Welcome to another edition of Business Twitter, where we collect the best tweets to come out of Silicon Valley so you don’t have to. This article is part of a newsletter — if you want a weekly Business Twitter roundup sent to your inbox every Friday, subscribe here.
This week: VC Li Jin sparks a Twitter debate on whether venture capitalists should be inspired by socialist thinkers like Karl Marx, an explainer on how to buy and trade NFTs, and a VC explains why some startup pitches get rejected.
1. A Marx-inspired VC
Perhaps the biggest debate on Twitter involved Li Jin, former VC at Andreessen Horowitz and founder of Atelier Ventures. In a recent profile by Taylor Lorenz for The New York Times, Jin was described as being “inspired by the ideas of Friedrich Engels and Karl Marx.”
The article continues: “Ms. Jin is also aggressively pro-worker. She has made it clear in podcasts and her Substack newsletter that creators should get the same rights as other workers.”
Some other venture capitalists weren’t happy to see someone in their field embracing socialist thinkers, including Mike Solana, vice president of Founders Fund (a firm co-founded by noted conservative Peter Thiel).
“When a tiktok teen or journalist or whatever says they're into communism it's just like okay, you're mistaken, what do you even mean by that?” Solana wrote. “Let's talk about this. when a VENTURE CAPITALIST takes a break from her greek vacation to say she's "inspired by marx"??? Folks I REFUSE.”
Delian Asparouhov, another Founders Fund VC, wrote, “It's in the name, we are venture CAPITALISTS. How are you inspired by KARL MARX, a SOCIALIST.”
Will Manidis, founder of healthcare startup ScienceIO, wrote, “Imagine a vc telling you she's into marx and then asking for 10% of your company for no labor lmao.”
2. How to buy your first NFT
NFTs aren’t going anywhere. In fact, sales volumes recorded on OpenSea, the largest NFT trading platform, hit $1.9 billion in August alone.
For those of you looking to buy or trade your first NFT, Color Capital VC Chris Cantino wrote a useful thread on how to get started. According to Cantino, “Buying NFTs is easier and less risky than it seems.”
“It’s OK to be skeptical,” Cantino continued. “Look at it like this. Potential downside: you “waste” a small amount of money. Potential upside: you make a life-changing amount of money. What’s guaranteed: NFT ownership, community access, and learning about this incredibly promising technology.”

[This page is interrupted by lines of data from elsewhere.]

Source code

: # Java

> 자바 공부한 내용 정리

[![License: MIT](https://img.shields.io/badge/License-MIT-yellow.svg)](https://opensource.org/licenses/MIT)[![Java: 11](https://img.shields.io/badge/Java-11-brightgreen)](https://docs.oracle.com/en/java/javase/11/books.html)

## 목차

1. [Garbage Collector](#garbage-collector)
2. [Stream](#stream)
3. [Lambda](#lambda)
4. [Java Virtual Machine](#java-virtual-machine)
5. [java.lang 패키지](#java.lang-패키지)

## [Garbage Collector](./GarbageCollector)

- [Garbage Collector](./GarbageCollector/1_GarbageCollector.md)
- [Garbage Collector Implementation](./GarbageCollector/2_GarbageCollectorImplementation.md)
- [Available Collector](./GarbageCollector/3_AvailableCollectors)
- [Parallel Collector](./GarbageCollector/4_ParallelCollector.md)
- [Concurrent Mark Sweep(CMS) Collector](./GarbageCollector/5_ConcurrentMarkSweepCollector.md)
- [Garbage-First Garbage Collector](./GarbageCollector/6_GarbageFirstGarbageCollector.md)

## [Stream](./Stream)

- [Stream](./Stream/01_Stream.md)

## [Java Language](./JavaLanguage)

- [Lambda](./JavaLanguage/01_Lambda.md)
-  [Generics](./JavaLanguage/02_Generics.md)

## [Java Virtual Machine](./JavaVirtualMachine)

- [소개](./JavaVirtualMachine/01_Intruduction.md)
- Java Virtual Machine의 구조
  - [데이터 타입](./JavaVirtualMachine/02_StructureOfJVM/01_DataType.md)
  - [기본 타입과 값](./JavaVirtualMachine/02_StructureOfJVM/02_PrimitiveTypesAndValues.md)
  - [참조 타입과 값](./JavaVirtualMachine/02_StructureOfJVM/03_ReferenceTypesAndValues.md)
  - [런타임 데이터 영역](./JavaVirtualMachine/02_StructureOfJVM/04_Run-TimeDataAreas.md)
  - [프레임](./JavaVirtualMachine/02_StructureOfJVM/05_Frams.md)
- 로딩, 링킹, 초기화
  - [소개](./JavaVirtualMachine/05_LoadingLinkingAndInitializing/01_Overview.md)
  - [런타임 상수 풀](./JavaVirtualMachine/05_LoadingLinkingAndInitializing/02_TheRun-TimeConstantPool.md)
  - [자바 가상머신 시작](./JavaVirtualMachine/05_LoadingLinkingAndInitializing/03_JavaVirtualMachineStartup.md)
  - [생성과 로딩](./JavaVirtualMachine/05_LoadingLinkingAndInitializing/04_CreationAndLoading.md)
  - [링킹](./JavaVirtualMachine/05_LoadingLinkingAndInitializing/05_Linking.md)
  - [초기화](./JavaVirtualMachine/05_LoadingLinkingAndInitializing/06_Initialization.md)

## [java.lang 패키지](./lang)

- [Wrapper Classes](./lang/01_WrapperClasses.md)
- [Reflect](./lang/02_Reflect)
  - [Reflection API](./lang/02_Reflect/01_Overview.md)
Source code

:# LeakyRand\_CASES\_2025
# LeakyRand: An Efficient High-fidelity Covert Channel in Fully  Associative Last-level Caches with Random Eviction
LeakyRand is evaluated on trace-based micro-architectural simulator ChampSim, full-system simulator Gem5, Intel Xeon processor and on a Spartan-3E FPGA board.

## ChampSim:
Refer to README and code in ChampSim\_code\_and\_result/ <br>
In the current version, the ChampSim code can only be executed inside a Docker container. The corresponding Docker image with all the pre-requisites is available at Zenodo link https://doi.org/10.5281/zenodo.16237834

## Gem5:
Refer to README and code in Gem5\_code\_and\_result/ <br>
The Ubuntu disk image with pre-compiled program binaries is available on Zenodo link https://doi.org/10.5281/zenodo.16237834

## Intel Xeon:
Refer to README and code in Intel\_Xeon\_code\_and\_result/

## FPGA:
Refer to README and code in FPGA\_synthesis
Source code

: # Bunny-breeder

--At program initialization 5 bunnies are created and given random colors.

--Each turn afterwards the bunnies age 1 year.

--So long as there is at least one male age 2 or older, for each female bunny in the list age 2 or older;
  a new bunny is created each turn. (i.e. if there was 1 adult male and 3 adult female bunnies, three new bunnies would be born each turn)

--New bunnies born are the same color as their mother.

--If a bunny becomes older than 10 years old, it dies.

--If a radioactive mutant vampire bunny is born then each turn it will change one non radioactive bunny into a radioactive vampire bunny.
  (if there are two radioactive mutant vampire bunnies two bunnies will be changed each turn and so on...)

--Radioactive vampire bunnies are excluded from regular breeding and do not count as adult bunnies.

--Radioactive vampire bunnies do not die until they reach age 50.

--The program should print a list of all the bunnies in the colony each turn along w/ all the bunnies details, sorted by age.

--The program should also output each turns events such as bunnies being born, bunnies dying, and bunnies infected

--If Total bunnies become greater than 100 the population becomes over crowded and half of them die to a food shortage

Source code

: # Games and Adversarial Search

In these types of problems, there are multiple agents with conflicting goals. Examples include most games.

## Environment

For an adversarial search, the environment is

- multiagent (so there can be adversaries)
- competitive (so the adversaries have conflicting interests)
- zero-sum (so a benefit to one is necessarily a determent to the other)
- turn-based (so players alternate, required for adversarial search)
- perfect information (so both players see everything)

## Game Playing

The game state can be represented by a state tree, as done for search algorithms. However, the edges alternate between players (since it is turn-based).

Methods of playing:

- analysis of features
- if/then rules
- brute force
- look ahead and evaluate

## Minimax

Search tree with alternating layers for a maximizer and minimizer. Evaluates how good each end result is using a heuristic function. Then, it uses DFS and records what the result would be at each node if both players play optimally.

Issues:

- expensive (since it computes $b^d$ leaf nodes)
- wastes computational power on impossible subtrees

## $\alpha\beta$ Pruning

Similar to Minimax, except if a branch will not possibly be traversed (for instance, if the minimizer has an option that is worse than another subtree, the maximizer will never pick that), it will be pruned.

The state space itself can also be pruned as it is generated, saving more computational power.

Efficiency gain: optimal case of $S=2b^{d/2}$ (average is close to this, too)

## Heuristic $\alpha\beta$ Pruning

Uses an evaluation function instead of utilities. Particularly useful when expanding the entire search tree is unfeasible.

Cantino’s guide explains how to navigate the OpenSea platform, how to set up a digital wallet app, how Ethereum works on Coinbase, why mints are the best NFTs to buy, and where to find out about upcoming mints.
3. Why good companies don’t get funded
Sajith Pai is a VC at Blume Ventures, which focuses on seed stage tech ventures. His firm gets over 3,000 startup pitches per year, though it can only fund 10-12 of them. Pai wrote a thread explaining why some startups just don’t make the cut.
In most cases, pitches are rejected because the startup is too late or early for Blume, the firm has already invested in one of its competitors, or otherwise doesn’t fit Blume’s investment criteria.
Even when a startup does everything right, the competitive nature of venture capital means that it still might not get funding.
“Sometimes we reject very good companies, which pass all of the above criteria because there is another company ahead of it in the mental stackrank, one which we believe is even better poised to be a bigger hyperscaled startup,” Pai wrote.
Ultimately, Pai concluded, it’s not just about stats, but a VC’s gut feeling. “Now, these stackranks are fundamentally subjective. There is no objective truth to why a startup is higher than another in the stackrank. It boils down ultimately to gut / intuition honed over years of experience and supported by high quality analysis.”